BEGIN Provided records

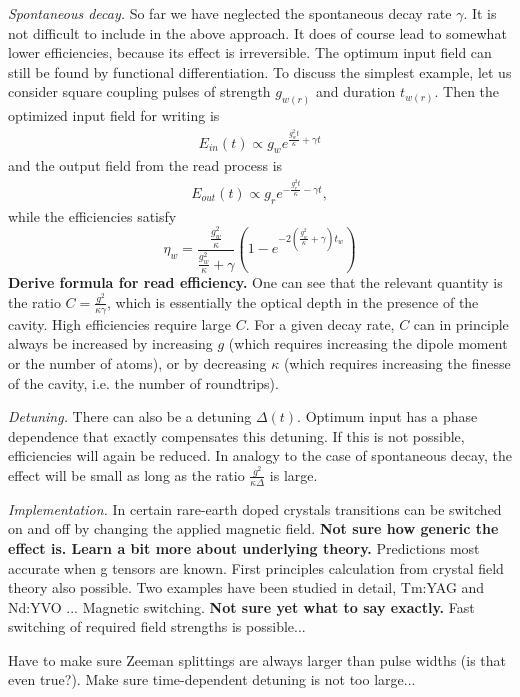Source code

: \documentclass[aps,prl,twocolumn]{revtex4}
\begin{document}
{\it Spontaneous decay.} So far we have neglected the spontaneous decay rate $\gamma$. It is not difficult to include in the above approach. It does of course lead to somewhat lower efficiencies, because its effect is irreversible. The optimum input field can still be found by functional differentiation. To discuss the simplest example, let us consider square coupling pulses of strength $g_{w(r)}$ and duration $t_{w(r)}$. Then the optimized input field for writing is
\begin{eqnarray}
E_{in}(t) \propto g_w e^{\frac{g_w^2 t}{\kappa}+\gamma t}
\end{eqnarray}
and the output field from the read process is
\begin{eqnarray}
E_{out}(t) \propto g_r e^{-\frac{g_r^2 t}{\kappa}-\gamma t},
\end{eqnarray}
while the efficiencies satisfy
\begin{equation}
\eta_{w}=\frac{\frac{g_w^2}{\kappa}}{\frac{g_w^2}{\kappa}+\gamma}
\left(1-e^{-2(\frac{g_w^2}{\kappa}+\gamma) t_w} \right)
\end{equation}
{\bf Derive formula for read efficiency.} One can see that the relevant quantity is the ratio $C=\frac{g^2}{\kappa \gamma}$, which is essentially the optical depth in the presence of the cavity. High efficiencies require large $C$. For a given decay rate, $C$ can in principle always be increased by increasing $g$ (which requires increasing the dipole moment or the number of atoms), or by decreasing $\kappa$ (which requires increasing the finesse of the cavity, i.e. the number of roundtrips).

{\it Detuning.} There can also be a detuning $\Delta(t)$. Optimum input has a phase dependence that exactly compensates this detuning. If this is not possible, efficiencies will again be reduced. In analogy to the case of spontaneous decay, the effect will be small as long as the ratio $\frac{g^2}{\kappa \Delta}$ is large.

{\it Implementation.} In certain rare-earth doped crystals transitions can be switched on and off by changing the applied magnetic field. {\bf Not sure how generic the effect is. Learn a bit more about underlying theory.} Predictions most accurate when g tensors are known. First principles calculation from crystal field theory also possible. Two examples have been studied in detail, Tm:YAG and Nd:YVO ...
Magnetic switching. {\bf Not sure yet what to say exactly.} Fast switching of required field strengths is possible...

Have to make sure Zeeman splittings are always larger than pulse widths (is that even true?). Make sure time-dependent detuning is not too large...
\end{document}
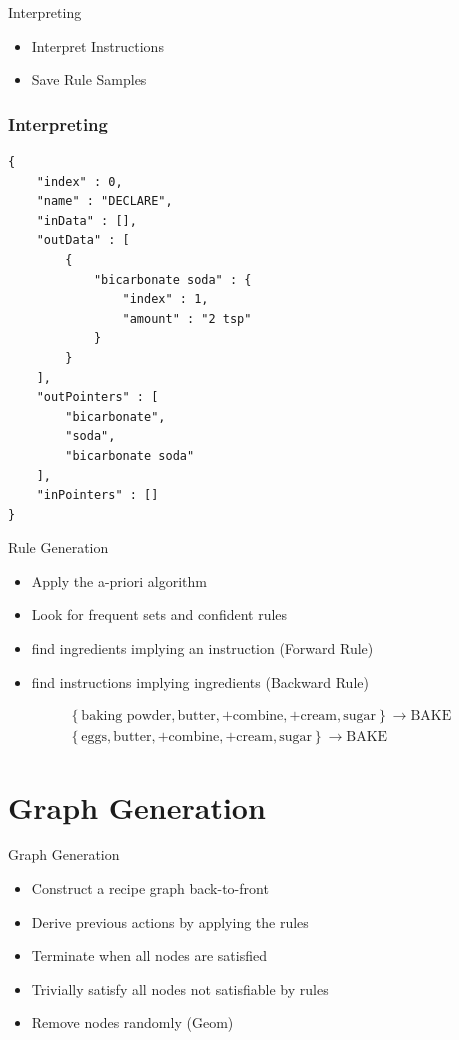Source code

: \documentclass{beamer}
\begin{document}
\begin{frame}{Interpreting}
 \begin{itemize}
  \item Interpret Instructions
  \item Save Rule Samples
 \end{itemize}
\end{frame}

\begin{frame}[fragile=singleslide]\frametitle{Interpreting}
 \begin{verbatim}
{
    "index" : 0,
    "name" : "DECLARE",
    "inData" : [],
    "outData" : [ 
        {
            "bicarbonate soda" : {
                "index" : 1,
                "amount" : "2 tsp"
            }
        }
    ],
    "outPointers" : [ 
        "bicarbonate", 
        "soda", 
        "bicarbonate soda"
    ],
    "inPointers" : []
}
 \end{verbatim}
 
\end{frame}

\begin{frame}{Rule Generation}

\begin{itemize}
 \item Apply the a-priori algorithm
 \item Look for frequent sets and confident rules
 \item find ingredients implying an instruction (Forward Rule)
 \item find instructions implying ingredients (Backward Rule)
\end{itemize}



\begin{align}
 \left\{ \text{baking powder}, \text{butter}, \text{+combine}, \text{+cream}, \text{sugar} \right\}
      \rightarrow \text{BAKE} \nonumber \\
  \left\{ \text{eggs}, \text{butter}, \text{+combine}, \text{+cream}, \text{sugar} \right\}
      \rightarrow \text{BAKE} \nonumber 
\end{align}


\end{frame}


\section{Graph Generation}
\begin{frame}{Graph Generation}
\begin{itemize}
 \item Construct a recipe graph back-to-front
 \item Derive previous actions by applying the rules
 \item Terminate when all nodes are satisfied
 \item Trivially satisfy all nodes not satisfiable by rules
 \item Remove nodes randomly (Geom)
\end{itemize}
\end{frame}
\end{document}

END Provided records

**What is expected:** Looking through the data above, copy out each line in which the string "ingredients" occurs.

**Exercise solution:**
 \item find ingredients implying an instruction (Forward Rule)
 \item find instructions implying ingredients (Backward Rule)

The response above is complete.